[Saved data entries]
== Segment start ==

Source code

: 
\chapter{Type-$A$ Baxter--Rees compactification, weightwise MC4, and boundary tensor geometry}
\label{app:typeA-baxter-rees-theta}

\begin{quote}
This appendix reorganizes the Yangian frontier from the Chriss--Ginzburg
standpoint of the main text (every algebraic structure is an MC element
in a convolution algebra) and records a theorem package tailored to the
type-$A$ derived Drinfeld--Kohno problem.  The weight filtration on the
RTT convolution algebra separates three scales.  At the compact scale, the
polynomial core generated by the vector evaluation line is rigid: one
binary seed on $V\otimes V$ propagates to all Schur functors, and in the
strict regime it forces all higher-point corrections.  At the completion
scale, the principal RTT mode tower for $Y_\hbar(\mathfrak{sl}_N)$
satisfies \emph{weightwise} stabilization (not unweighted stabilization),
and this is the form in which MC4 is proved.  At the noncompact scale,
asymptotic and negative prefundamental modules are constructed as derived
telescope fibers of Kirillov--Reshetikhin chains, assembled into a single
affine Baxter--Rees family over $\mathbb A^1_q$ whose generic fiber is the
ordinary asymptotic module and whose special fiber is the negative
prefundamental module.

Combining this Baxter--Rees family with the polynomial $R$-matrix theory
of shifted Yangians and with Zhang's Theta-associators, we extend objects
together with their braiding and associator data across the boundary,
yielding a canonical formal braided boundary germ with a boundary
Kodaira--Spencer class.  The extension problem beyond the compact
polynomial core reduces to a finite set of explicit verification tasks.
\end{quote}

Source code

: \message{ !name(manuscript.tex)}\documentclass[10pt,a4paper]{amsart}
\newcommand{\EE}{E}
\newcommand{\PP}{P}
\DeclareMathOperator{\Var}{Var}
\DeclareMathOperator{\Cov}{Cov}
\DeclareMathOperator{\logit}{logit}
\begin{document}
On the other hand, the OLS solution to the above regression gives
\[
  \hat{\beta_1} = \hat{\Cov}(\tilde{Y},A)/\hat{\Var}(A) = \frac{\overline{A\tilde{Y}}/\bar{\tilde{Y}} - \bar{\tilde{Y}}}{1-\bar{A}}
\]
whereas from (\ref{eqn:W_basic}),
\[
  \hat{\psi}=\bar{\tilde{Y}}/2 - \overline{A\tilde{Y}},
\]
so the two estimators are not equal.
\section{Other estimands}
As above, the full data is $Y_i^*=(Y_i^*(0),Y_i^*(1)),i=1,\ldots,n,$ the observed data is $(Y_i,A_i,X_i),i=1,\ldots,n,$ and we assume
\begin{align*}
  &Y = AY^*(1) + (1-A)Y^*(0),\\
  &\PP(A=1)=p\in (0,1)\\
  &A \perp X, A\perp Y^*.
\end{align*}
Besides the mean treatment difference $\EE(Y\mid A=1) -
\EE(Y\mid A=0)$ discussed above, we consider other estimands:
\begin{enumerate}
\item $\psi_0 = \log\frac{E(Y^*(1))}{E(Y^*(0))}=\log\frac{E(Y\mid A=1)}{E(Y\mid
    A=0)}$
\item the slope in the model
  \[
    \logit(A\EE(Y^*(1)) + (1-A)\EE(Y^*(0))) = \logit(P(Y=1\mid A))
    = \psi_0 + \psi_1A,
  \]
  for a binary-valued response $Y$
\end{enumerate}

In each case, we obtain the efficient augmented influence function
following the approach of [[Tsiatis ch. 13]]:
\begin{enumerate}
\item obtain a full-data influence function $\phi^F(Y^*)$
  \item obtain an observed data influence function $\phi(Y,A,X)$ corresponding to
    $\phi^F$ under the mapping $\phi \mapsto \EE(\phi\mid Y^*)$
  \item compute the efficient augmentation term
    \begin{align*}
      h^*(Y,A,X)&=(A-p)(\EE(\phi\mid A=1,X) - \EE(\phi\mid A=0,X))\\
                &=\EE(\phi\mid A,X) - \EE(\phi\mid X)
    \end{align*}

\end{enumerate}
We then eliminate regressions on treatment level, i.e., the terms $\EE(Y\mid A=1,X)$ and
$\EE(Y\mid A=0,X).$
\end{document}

== Segment end ==

Which lines of the data contain the string "binary"? Copy each one.

binary seed on $V\otimes V$ propagates to all Schur functors, and in the
  for a binary-valued response $Y$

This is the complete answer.